**THE RECORDS**
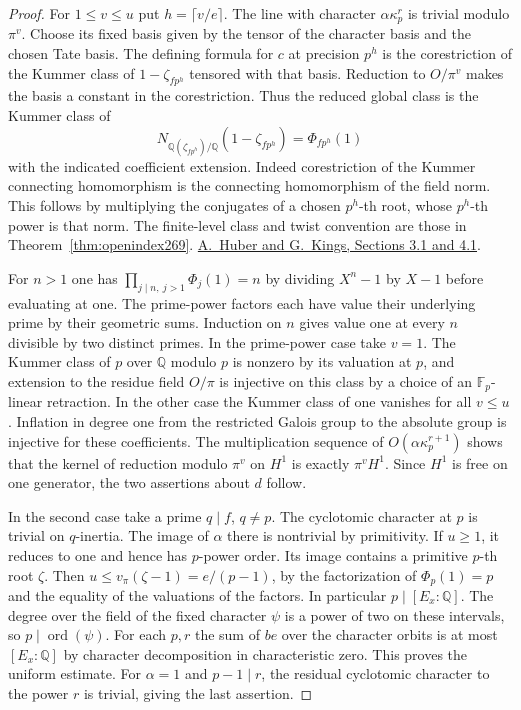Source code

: \documentclass[a4paper,11pt]{article}
\theoremstyle{definition}
\theoremstyle{remark}
\numberwithin{equation}{section}
\begin{document}
\begin{proof}
For \(1\le v\le u\) put \(h=\lceil v/e\rceil\). The line with
character \(\alpha\kappa_p^r\) is trivial modulo \(\pi^v\).
Choose its fixed basis given by the tensor of the character
basis and the chosen Tate basis. The defining formula for \(c\)
at precision \(p^h\) is the corestriction of the Kummer class
of \(1-\zeta_{fp^h}\) tensored with that basis. Reduction to
\(O/\pi^v\) makes the basis a constant in the corestriction.
Thus the reduced global class is the Kummer class of
\[
      N_{\mathbb Q(\zeta_{fp^h})/\mathbb Q}(1-\zeta_{fp^h})
                            =\Phi_{fp^h}(1)
\]
with the indicated coefficient extension. Indeed corestriction
of the Kummer connecting homomorphism is the connecting
homomorphism of the field norm. This follows by multiplying
the conjugates of a chosen \(p^h\)-th root, whose \(p^h\)-th
power is that norm. The finite-level class and twist convention
are those in Theorem~\ref{thm:openindex269}.
\href{https://arxiv.org/abs/math/0101071}{A.~Huber and G.~Kings,
Sections 3.1 and 4.1}.

For \(n>1\) one has \(\prod_{j\mid n,\ j>1}\Phi_j(1)=n\) by
dividing \(X^n-1\) by \(X-1\) before evaluating at one.
The prime-power factors each have value their underlying
prime by their geometric sums. Induction on \(n\) gives value
one at every \(n\) divisible by two distinct primes.
In the prime-power case take \(v=1\). The Kummer class of \(p\)
over \(\mathbb Q\) modulo \(p\) is nonzero by its valuation at
\(p\), and extension to the residue field \(O/\pi\) is injective
on this class by a choice of an \(\mathbb F_p\)-linear retraction.
In the other case the Kummer class of one vanishes for all
\(v\le u\). Inflation in degree one from the restricted
Galois group to the absolute group is injective for these
coefficients. The multiplication sequence of \(O(\alpha
\kappa_p^{r+1})\) shows that the kernel of reduction modulo
\(\pi^v\) on \(H^1\) is exactly \(\pi^vH^1\). Since \(H^1\)
is free on one generator, the two assertions about \(d\)
follow.

In the second case take a prime \(q\mid f\), \(q\ne p\).
The cyclotomic character at \(p\) is trivial on \(q\)-inertia.
The image of \(\alpha\) there is nontrivial by primitivity.
If \(u\ge1\), it reduces to one and hence has \(p\)-power
order. Its image contains a primitive \(p\)-th root \(\zeta\).
Then \(u\le v_\pi(\zeta-1)=e/(p-1)\), by the factorization of
\(\Phi_p(1)=p\) and the equality of the valuations of the
factors. In particular \(p\mid [E_x:\mathbb Q]\). The degree
over the field of the fixed character \(\psi\) is a power of
two on these intervals, so \(p\mid\operatorname{ord}(\psi)\).
For each \(p,r\) the sum of \(be\) over the character orbits
is at most \([E_x:\mathbb Q]\) by character decomposition in
characteristic zero. This proves the uniform estimate. For
\(\alpha=1\) and \(p-1\mid r\), the residual cyclotomic
character to the power \(r\) is trivial, giving the last assertion.
\end{proof}
\end{document}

**TASK PROMPT**
Please return all of the entries word for word, excluding the pictures.

**SOLUTION FOR THIS PROBLEM**
Source code

: \documentclass[a4paper,11pt]{article}
\theoremstyle{definition}
\theoremstyle{remark}
\numberwithin{equation}{section}
\begin{document}
\begin{proof}
For \(1\le v\le u\) put \(h=\lceil v/e\rceil\). The line with
character \(\alpha\kappa_p^r\) is trivial modulo \(\pi^v\).
Choose its fixed basis given by the tensor of the character
basis and the chosen Tate basis. The defining formula for \(c\)
at precision \(p^h\) is the corestriction of the Kummer class
of \(1-\zeta_{fp^h}\) tensored with that basis. Reduction to
\(O/\pi^v\) makes the basis a constant in the corestriction.
Thus the reduced global class is the Kummer class of
\[
      N_{\mathbb Q(\zeta_{fp^h})/\mathbb Q}(1-\zeta_{fp^h})
                            =\Phi_{fp^h}(1)
\]
with the indicated coefficient extension. Indeed corestriction
of the Kummer connecting homomorphism is the connecting
homomorphism of the field norm. This follows by multiplying
the conjugates of a chosen \(p^h\)-th root, whose \(p^h\)-th
power is that norm. The finite-level class and twist convention
are those in Theorem~\ref{thm:openindex269}.
\href{https://arxiv.org/abs/math/0101071}{A.~Huber and G.~Kings,
Sections 3.1 and 4.1}.

For \(n>1\) one has \(\prod_{j\mid n,\ j>1}\Phi_j(1)=n\) by
dividing \(X^n-1\) by \(X-1\) before evaluating at one.
The prime-power factors each have value their underlying
prime by their geometric sums. Induction on \(n\) gives value
one at every \(n\) divisible by two distinct primes.
In the prime-power case take \(v=1\). The Kummer class of \(p\)
over \(\mathbb Q\) modulo \(p\) is nonzero by its valuation at
\(p\), and extension to the residue field \(O/\pi\) is injective
on this class by a choice of an \(\mathbb F_p\)-linear retraction.
In the other case the Kummer class of one vanishes for all
\(v\le u\). Inflation in degree one from the restricted
Galois group to the absolute group is injective for these
coefficients. The multiplication sequence of \(O(\alpha
\kappa_p^{r+1})\) shows that the kernel of reduction modulo
\(\pi^v\) on \(H^1\) is exactly \(\pi^vH^1\). Since \(H^1\)
is free on one generator, the two assertions about \(d\)
follow.

In the second case take a prime \(q\mid f\), \(q\ne p\).
The cyclotomic character at \(p\) is trivial on \(q\)-inertia.
The image of \(\alpha\) there is nontrivial by primitivity.
If \(u\ge1\), it reduces to one and hence has \(p\)-power
order. Its image contains a primitive \(p\)-th root \(\zeta\).
Then \(u\le v_\pi(\zeta-1)=e/(p-1)\), by the factorization of
\(\Phi_p(1)=p\) and the equality of the valuations of the
factors. In particular \(p\mid [E_x:\mathbb Q]\). The degree
over the field of the fixed character \(\psi\) is a power of
two on these intervals, so \(p\mid\operatorname{ord}(\psi)\).
For each \(p,r\) the sum of \(be\) over the character orbits
is at most \([E_x:\mathbb Q]\) by character decomposition in
characteristic zero. This proves the uniform estimate. For
\(\alpha=1\) and \(p-1\mid r\), the residual cyclotomic
character to the power \(r\) is trivial, giving the last assertion.
\end{proof}
\end{document}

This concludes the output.